## TASK TO CARRY OUT:
From the records below, transcribe exactly the lines that begin at the line with "skating rink for" and end at the line with "<li>We have lots", both included.

*** Opening THE DATA ***

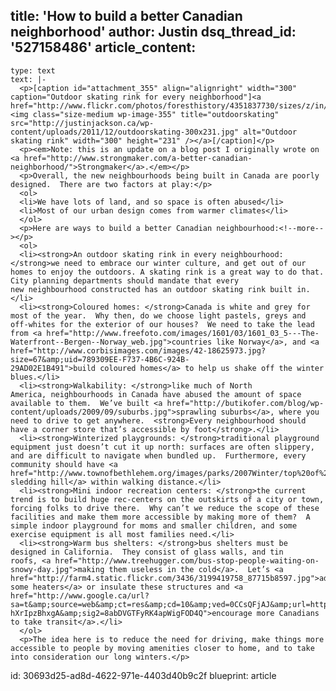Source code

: title: 'How to build a better Canadian neighborhood'
author: Justin
dsq_thread_id: '527158486'
article_content:
  -
    type: text
    text: |-
      <p>[caption id="attachment_355" align="alignright" width="300" caption="Outdoor skating rink for every neighborhood"]<a href="http://www.flickr.com/photos/foresthistory/4351837730/sizes/z/in/photostream/"><img class="size-medium wp-image-355" title="outdoorskating" src="http://justinjackson.ca/wp-content/uploads/2011/12/outdoorskating-300x231.jpg" alt="Outdoor skating rink" width="300" height="231" /></a>[/caption]</p>
      <p><em>Note: this is an update on a blog post I originally wrote on <a href="http://www.strongmaker.com/a-better-canadian-neighborhood/">Strongmaker</a>.</em></p>
      <p>Overall, the new neighbourhoods being built in Canada are poorly designed.  There are two factors at play:</p>
      <ol>
      <li>We have lots of land, and so space is often abused</li>
      <li>Most of our urban design comes from warmer climates</li>
      </ol>
      <p>Here are ways to build a better Canadian neighbourhood:<!--more--></p>
      <ol>
      <li><strong>An outdoor skating rink in every neighbourhood: </strong>we need to embrace our winter culture, and get out of our homes to enjoy the outdoors. A skating rink is a great way to do that. City planning departments should mandate that every new neighbourhood constructed has an outdoor skating rink built in.</li>
      <li><strong>Coloured homes: </strong>Canada is white and grey for most of the year.  Why then, do we choose light pastels, greys and off-whites for the exterior of our houses?  We need to take the lead from <a href="http://www.freefoto.com/images/1601/03/1601_03_5---The-Waterfront--Bergen--Norway_web.jpg">countries like Norway</a>, and <a href="http://www.corbisimages.com/images/42-18625973.jpg?size=67&amp;uid=789309EE-F737-4B6C-924B-29AD02E1B491">build coloured homes</a> to help us shake off the winter blues.</li>
      <li><strong>Walkability: </strong>like much of North America, neighbourhoods in Canada have abused the amount of space available to them.  We’ve built <a href="http://butikofer.com/blog/wp-content/uploads/2009/09/suburbs.jpg">sprawling suburbs</a>, where you need to drive to get anywhere.  <strong>Every neighbourhood should have a corner store that’s accessible by foot</strong>.</li>
      <li><strong>Winterized playgrounds: </strong>traditional playground equipment just doesn’t cut it up north: surfaces are often slippery, and are difficult to navigate when bundled up.  Furthermore, every community should have <a href="http://www.townofbethlehem.org/images/parks/2007Winter/top%20of%20sledding%20hill%202.jpg">a sledding hill</a> within walking distance.</li>
      <li><strong>Mini indoor recreation centers: </strong>the current trend is to build huge rec-centers on the outskirts of a city or town, forcing folks to drive there.  Why can’t we reduce the scope of these facilities and make them more accessible by making more of them?  A simple indoor playground for moms and smaller children, and some exercise equipment is all most families need.</li>
      <li><strong>Warm bus shelters: </strong>bus shelters must be designed in California.  They consist of glass walls, and tin roofs, <a href="http://www.treehugger.com/bus-stop-people-waiting-on-snowy-day.jpg">making them useless in the cold</a>.  Let’s <a href="http://farm4.static.flickr.com/3436/3199419758_87715b8597.jpg">add some heaters</a> or insulate these structures and <a href="http://www.google.ca/url?sa=t&amp;source=web&amp;ct=res&amp;cd=10&amp;ved=0CCsQFjAJ&amp;url=http%3A%2F%2Fwww.actiontransport.ca%2Fissuepapers%2FIP4.pdf&amp;rct=j&amp;q=how+many+canadians+take+public+transit&amp;ei=N03jStLQEYnyMbyVuLsB&amp;usg=AFQjCNGUG01SRXBKQy_ejc-hXrIpzBhxgA&amp;sig2=8abDVGTFyRK4apWigFOD4Q">encourage more Canadians to take transit</a>.</li>
      </ol>
      <p>The idea here is to reduce the need for driving, make things more accessible to people by moving amenities closer to home, and to take into consideration our long winters.</p>
id: 30693d25-ad8d-4622-971e-4403d40b9c2f
blueprint: article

*** Closing THE DATA ***

## SOLUTION TO THIS EXERCISE:
      <p>[caption id="attachment_355" align="alignright" width="300" caption="Outdoor skating rink for every neighborhood"]<a href="http://www.flickr.com/photos/foresthistory/4351837730/sizes/z/in/photostream/"><img class="size-medium wp-image-355" title="outdoorskating" src="http://justinjackson.ca/wp-content/uploads/2011/12/outdoorskating-300x231.jpg" alt="Outdoor skating rink" width="300" height="231" /></a>[/caption]</p>
      <p><em>Note: this is an update on a blog post I originally wrote on <a href="http://www.strongmaker.com/a-better-canadian-neighborhood/">Strongmaker</a>.</em></p>
      <p>Overall, the new neighbourhoods being built in Canada are poorly designed.  There are two factors at play:</p>
      <ol>
      <li>We have lots of land, and so space is often abused</li>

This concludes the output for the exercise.